The firm, Tower Bakery Limited of Shore Road, Perth, Scotland was ordered to pay £4000 for the March 2008 incident.
The court heard that the individual involved worked as the confectionery manager at the factory and suffered serious crush injuries to his right hand, including three 5cm puncture wounds to his fingers.
At Perth Sheriff Court, Tower Bakery pleaded guilty to a breach of Section 2 (1) of the Health and Safety at Work Act 1974, in that it failed to assess the risks to workers when cleaning the dough sheeter and that it failed to give employees sufficient training, supervision, information and instruction for the task of cleaning the machine.

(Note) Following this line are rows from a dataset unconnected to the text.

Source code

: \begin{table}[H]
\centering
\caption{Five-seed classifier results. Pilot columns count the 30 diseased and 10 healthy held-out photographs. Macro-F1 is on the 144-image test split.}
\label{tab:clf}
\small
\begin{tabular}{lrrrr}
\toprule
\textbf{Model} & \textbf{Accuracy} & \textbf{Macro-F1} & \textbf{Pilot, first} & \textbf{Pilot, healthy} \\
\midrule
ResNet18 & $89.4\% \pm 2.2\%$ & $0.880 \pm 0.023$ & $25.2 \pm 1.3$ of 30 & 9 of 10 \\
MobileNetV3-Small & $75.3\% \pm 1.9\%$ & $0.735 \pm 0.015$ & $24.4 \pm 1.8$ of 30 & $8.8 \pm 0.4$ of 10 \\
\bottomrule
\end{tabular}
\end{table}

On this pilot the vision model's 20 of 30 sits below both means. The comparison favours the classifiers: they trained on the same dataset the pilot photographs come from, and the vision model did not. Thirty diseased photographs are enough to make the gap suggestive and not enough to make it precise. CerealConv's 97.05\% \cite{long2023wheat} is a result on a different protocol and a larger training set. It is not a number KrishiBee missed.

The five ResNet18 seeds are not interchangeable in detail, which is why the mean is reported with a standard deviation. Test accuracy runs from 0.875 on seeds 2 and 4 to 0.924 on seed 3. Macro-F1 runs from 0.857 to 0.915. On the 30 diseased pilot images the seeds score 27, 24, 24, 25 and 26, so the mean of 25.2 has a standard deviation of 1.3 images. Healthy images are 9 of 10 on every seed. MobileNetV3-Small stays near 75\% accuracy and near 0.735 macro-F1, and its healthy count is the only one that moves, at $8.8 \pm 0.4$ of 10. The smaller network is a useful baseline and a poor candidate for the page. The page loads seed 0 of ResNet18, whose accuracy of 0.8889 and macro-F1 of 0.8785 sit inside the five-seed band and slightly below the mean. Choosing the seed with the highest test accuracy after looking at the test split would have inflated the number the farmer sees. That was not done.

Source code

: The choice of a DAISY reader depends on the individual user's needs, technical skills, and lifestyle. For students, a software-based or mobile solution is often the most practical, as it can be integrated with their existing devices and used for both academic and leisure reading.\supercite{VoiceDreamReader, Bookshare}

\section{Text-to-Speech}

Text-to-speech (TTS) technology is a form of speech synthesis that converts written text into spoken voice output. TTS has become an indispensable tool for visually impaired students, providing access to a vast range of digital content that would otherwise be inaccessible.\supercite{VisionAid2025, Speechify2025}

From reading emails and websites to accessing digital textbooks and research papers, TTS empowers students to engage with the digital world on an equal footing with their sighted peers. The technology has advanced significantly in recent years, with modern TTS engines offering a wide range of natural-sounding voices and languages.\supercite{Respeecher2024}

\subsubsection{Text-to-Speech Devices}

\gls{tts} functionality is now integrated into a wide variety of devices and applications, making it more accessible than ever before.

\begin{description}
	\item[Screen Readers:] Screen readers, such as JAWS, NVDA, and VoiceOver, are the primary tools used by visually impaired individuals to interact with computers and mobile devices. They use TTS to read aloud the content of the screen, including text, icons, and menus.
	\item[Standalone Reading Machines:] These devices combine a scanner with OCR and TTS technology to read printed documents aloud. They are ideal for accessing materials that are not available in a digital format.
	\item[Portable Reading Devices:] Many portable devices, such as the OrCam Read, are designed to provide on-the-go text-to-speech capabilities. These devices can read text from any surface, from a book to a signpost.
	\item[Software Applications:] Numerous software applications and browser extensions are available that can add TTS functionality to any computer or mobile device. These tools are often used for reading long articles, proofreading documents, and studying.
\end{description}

Commenting after the case, the UK’s Health and Safety Executive (HSE) Inspector Rachel Doyle, said: "Tower Bakery had left the injured person to his own devices when cleaning the dough sheeter. A simple risk assessment would have shown that there was an obvious risk whilst the rollers were in operation, and allowed action to be taken to prevent access.”
“Employers must realise that it is unacceptable to not provide training and supervision on an ongoing basis," she added.
According to an investigation by HSE, Tower Bakery Limited had never carried out a risk assessment for the process of cleaning the dough sheeter.
The worker had copied the process he had seen other employees use and had not been made aware that power to the machine could be isolated to allow it to be cleaned.
The worker had decided to clean the machine whilst he waited for sugar to boil. He had set the dough sheeter so that the rolls were rotating towards him. However, instead of switching the control lever on the dough sheeter to neutral when the sugar finished boiling, the person switched the rollers into reverse so that they were rotating away from him. As the rollers continued to rotate away from the worker, his hand and the scraper he was using became drawn into the machine.
An HSE spokesperson told BakeryandSnacks.com that there were 83,000 serious or reportable injuries in the UK food and beverage sector in the past 10 years to April 2009. “The figures add up to 160 injuries each week and include 33 fatal accidents – most involving falls,” they said.